Wednesday, June 27, 2012

[biofuelwatch] Civil society statement on the finance of land grabs

[For the list of signatories, please go to the webpage.]

Civil society statement on the finance of land grabs, June 2012

Land grabbing by pension funds and other financial institutions must be stopped

Driven by high food prices, increasing demand for agrofuels, raw materials and grain fed livestock, and low returns from beleaguered financial markets, the number of corporations, governments, public and private financial institutions engaging in large-scale acquisitions of land in the global South is soaring, threatening the livelihoods and food sovereignty of countless local communities. Millions of hectares of land have been leased or bought up in recent years, mainly to produce food or fuel for the international market. As a result,
peasants, herders, fishers and other rural households are being dispossessed of their means to feed themselves and their communities, sometimes through promises of jobs, sometimes at gunpoint. Land grabs are also resulting in land and water use changes, causing ecological destruction and climate change related emissions.

Investment funds, agribusiness and sovereign wealth funds are "investing" more and more in land, intending to make their investment portfolios more diverse in the face of global economic risks and to profit from the rise in land and commodity prices.1 Land grabs are also being financed indirectly, when banks provide credit facilities to land grabbing companies, or when hedge funds and private equity firms buy stakes in overseas companies that control land.2 Even governments are involved, through the for-profit development finance institutions that they run.

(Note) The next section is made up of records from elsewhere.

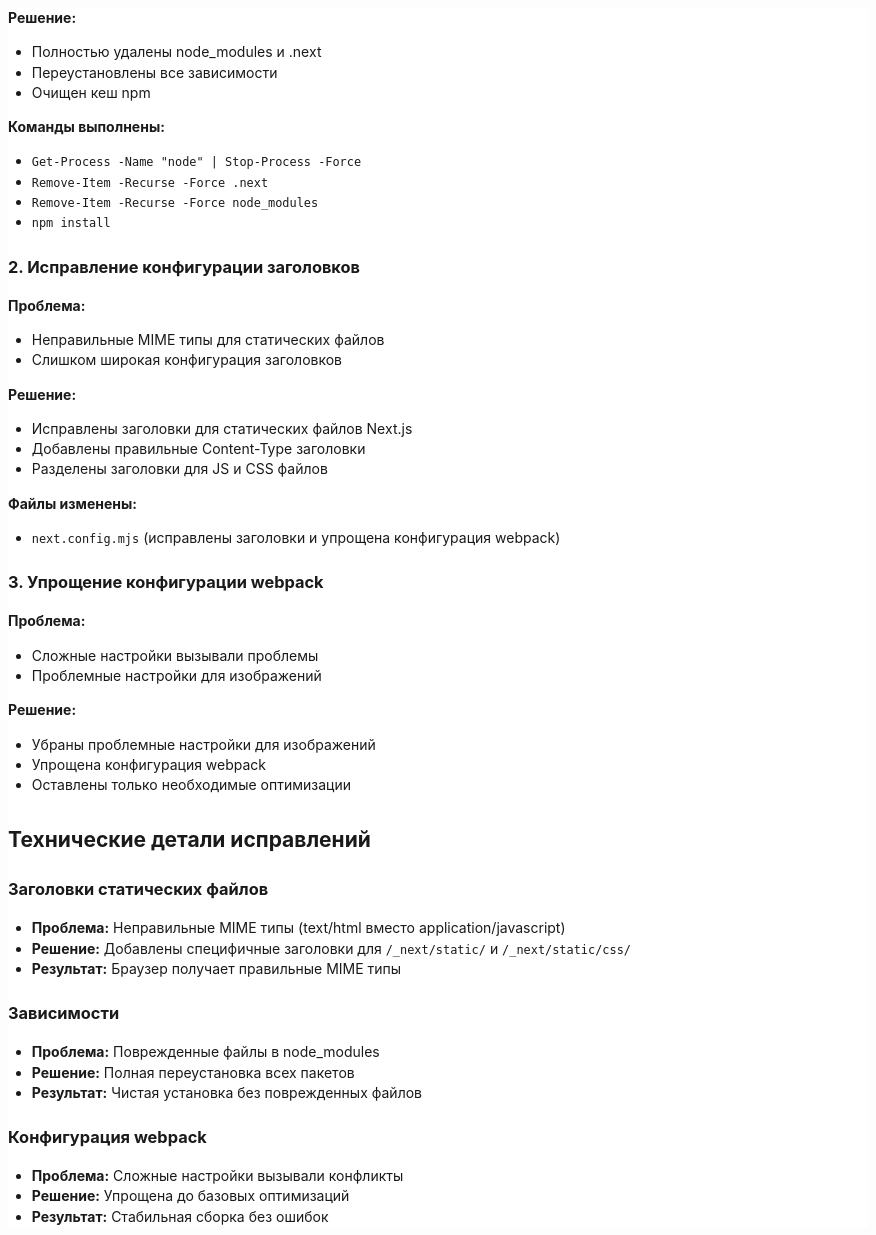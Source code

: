 **Решение:**
- Полностью удалены node_modules и .next
- Переустановлены все зависимости
- Очищен кеш npm

**Команды выполнены:**
- `Get-Process -Name "node" | Stop-Process -Force`
- `Remove-Item -Recurse -Force .next`
- `Remove-Item -Recurse -Force node_modules`
- `npm install`

### 2. Исправление конфигурации заголовков

**Проблема:** 
- Неправильные MIME типы для статических файлов
- Слишком широкая конфигурация заголовков

**Решение:**
- Исправлены заголовки для статических файлов Next.js
- Добавлены правильные Content-Type заголовки
- Разделены заголовки для JS и CSS файлов

**Файлы изменены:**
- `next.config.mjs` (исправлены заголовки и упрощена конфигурация webpack)

### 3. Упрощение конфигурации webpack

**Проблема:** 
- Сложные настройки вызывали проблемы
- Проблемные настройки для изображений

**Решение:**
- Убраны проблемные настройки для изображений
- Упрощена конфигурация webpack
- Оставлены только необходимые оптимизации

## Технические детали исправлений

### Заголовки статических файлов
- **Проблема:** Неправильные MIME типы (text/html вместо application/javascript)
- **Решение:** Добавлены специфичные заголовки для `/_next/static/` и `/_next/static/css/`
- **Результат:** Браузер получает правильные MIME типы

### Зависимости
- **Проблема:** Поврежденные файлы в node_modules
- **Решение:** Полная переустановка всех пакетов
- **Результат:** Чистая установка без поврежденных файлов

### Конфигурация webpack
- **Проблема:** Сложные настройки вызывали конфликты
- **Решение:** Упрощена до базовых оптимизаций
- **Результат:** Стабильная сборка без ошибок
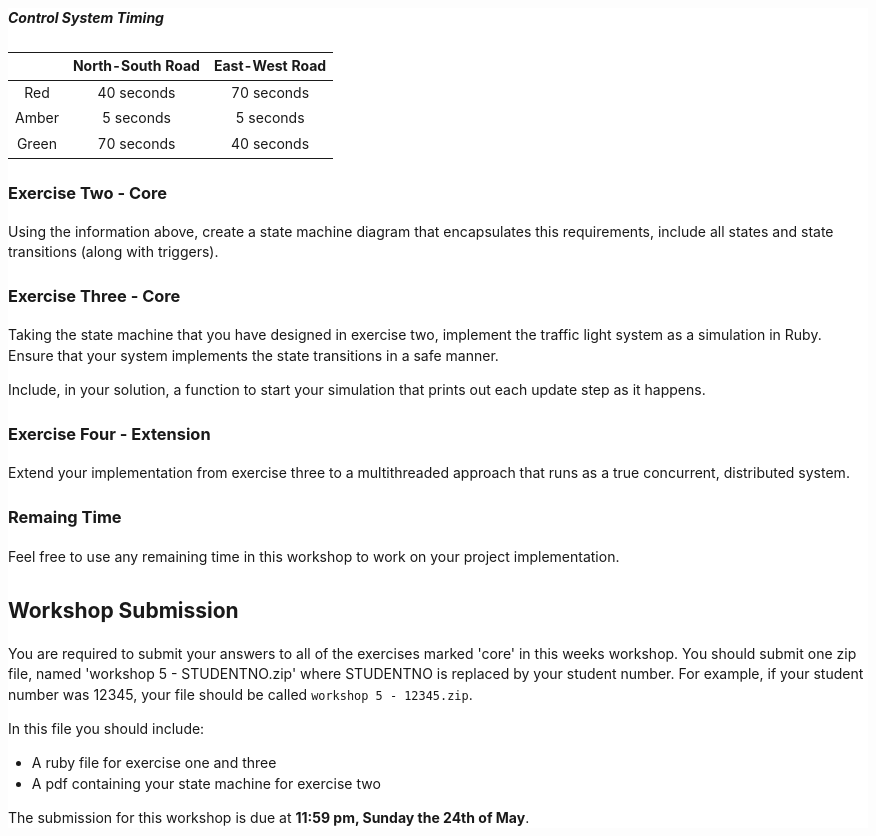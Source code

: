 ##### Control System Timing

|       | North-South Road | East-West Road |
|:-----:|:----------------:|:--------------:|
|  Red  |    40 seconds    |   70 seconds   |
| Amber |     5 seconds    |    5 seconds   |
| Green |    70 seconds    |   40 seconds   |

### Exercise Two - Core
Using the information above, create a state machine diagram that encapsulates this requirements, include all states and state transitions (along with triggers).

### Exercise Three - Core
Taking the state machine that you have designed in exercise two, implement the traffic light system as a simulation in Ruby. Ensure that your system implements the state transitions in a safe manner.

Include, in your solution, a function to start your simulation that prints out each update step as it happens.

### Exercise Four - Extension
Extend your implementation from exercise three to a multithreaded approach that runs as a true concurrent, distributed system.

### Remaing Time
Feel free to use any remaining time in this workshop to work on your project implementation.

## Workshop Submission
You are required to submit your answers to all of the exercises marked 'core' in this weeks workshop. You should submit one zip file, named 'workshop 5 - STUDENTNO.zip' where STUDENTNO is replaced by your student number. For example, if your student number was 12345, your file should be called `workshop 5 - 12345.zip`.

In this file you should include:

- A ruby file for exercise one and three
- A pdf containing your state machine for exercise two

The submission for this workshop is due at **11:59 pm, Sunday the 24th of May**.


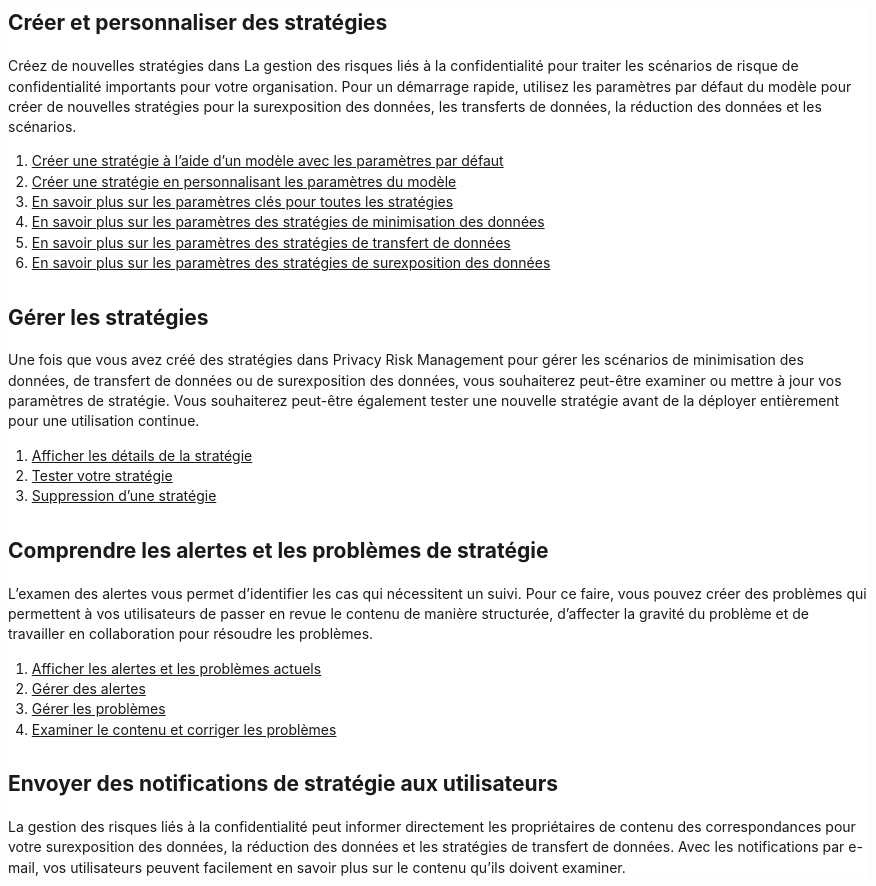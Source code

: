 ## <a name="create-and-customize-policies"></a>Créer et personnaliser des stratégies

Créez de nouvelles stratégies dans La gestion des risques liés à la confidentialité pour traiter les scénarios de risque de confidentialité importants pour votre organisation. Pour un démarrage rapide, utilisez les paramètres par défaut du modèle pour créer de nouvelles stratégies pour la surexposition des données, les transferts de données, la réduction des données et les scénarios.

1. [Créer une stratégie à l’aide d’un modèle avec les paramètres par défaut](risk-management-policies.md#quick-setup-using-a-template-with-default-settings)
1. [Créer une stratégie en personnalisant les paramètres du modèle](risk-management-policies.md#custom-setup-guided-process-to-choose-all-settings)
1. [En savoir plus sur les paramètres clés pour toutes les stratégies](risk-management-policies.md)
1. [En savoir plus sur les paramètres des stratégies de minimisation des données](risk-management-policy-data-minimization.md)
1. [En savoir plus sur les paramètres des stratégies de transfert de données](risk-management-policy-data-transfer.md)
1. [En savoir plus sur les paramètres des stratégies de surexposition des données](risk-management-policy-data-overexposure.md)

## <a name="manage-policies"></a>Gérer les stratégies 

Une fois que vous avez créé des stratégies dans Privacy Risk Management pour gérer les scénarios de minimisation des données, de transfert de données ou de surexposition des données, vous souhaiterez peut-être examiner ou mettre à jour vos paramètres de stratégie. Vous souhaiterez peut-être également tester une nouvelle stratégie avant de la déployer entièrement pour une utilisation continue.

1. [Afficher les détails de la stratégie](risk-management-policies-manage.md#view-details-and-activity-from-the-policy-details-page)
1. [Tester votre stratégie](risk-management-policies-manage.md#testing-a-policy)
1. [Suppression d’une stratégie](risk-management-policies-manage.md#delete-a-policy)

## <a name="understand-policy-alerts-and-issues"></a>Comprendre les alertes et les problèmes de stratégie

L’examen des alertes vous permet d’identifier les cas qui nécessitent un suivi. Pour ce faire, vous pouvez créer des problèmes qui permettent à vos utilisateurs de passer en revue le contenu de manière structurée, d’affecter la gravité du problème et de travailler en collaboration pour résoudre les problèmes.

1. [Afficher les alertes et les problèmes actuels](risk-management-alerts.md#view-current-alerts-and-issues)
1. [Gérer des alertes](risk-management-alerts.md#manage-alerts)
1. [Gérer les problèmes](risk-management-alerts.md#manage-issues)
1. [Examiner le contenu et corriger les problèmes](risk-management-alerts.md#review-content-and-remediate-issues)

## <a name="send-users-policy-notifications"></a>Envoyer des notifications de stratégie aux utilisateurs

La gestion des risques liés à la confidentialité peut informer directement les propriétaires de contenu des correspondances pour votre surexposition des données, la réduction des données et les stratégies de transfert de données. Avec les notifications par e-mail, vos utilisateurs peuvent facilement en savoir plus sur le contenu qu’ils doivent examiner.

Pension funds are, at present, reported to be the largest institutional "investors" in farmland worldwide.3 Yet the money used here is workers' retirement savings. This means that wage earners and citizens may be implicated in massive violations of the human rights of local farming communities, including their rights to food, land, water, an adequate standard of living, their cultural rights and their right to self-determination – in breach of international law.

With respect to this matter, the undersigned civil society organisations and activist groups serve notice to these pension funds and other private and public financial institutions, and to the States that are in a position to regulate them.4 The human rights mentioned above imply the extraterritorial obligation of these States to urgently ensure that these funds and institutions:

ï‚· Stop speculation on land and other damaging investments in the global food chain, including land deals and financial participation in agribusinesses, where land grabbing cannot be excluded ex ante, and investing in complex financial products based on food commodity derivatives or agricultural land.

ï‚· Publicly disclose complete information about any direct or indirect financing of land acquisitions and other deals that might involve land grabbing. Such disclosure should be based upon diligent analysis of the entire investment chain, irrespective of whether or not the financial services provided are earmarked for land acquisition. This is required to break the culture of secrecy surrounding many of these deals, and to allow stakeholders and public interest groups to take action.

ï‚· Be subject to mandatory, prior and independent assessment of the potential impacts of
investments and products on tenure rights, livelihoods, the environment and the progressive
realisation of the right to adequate food. These assessments must enable fund managers and other financial institutions to prove at all times that they have no stakes in firms or in operations that are involved in land grabs.


1 The notion that their financial stakes in agricultural land amount to "investment" must be questioned. The World Bank estimates that up to 80% of large scale global land acquisitions announced in recent years are not under production ( Academic reports demonstrate rent-seeking behaviour in numerous cases (
Private equity groups and many specialised farmland funds operate frequently on the basis of a high return five-year exit strategy. Civil society groups in a range of African countries have reported in the last few years that numerous deals turn out to be purely speculative. And land investors themselves point out that they can easily make their profits on simply renting or selling ("flipping") the land ( How, where and by whom these investments are directed is key, as many of them can be harmful. There is increasing evidence that the most vital and largest share of investments in agriculture are made by family farmers themselves, and this is the type of investment to be supported

2 Merian Research and CRBM: The Vultures of Land Grabbing, 2010 (

3 Of the estimated U.S. $100 billion that pension funds invest in commodities, some $5-15 billion reportedly goes into farmland acquisitions. These commodity and farmland investments are expected to double by 2015. GRAIN: Pension Funds: Key Players in the Global Farmland Grab, June
2011 (

4 The following points are initial demands from Civil Society, and will be added to as more evidence and information becomes available. This statement follows the March 2012 Finance of Land Grab Civil Society Strategy Meeting in Brussels, and represents the first steps of an emerging process.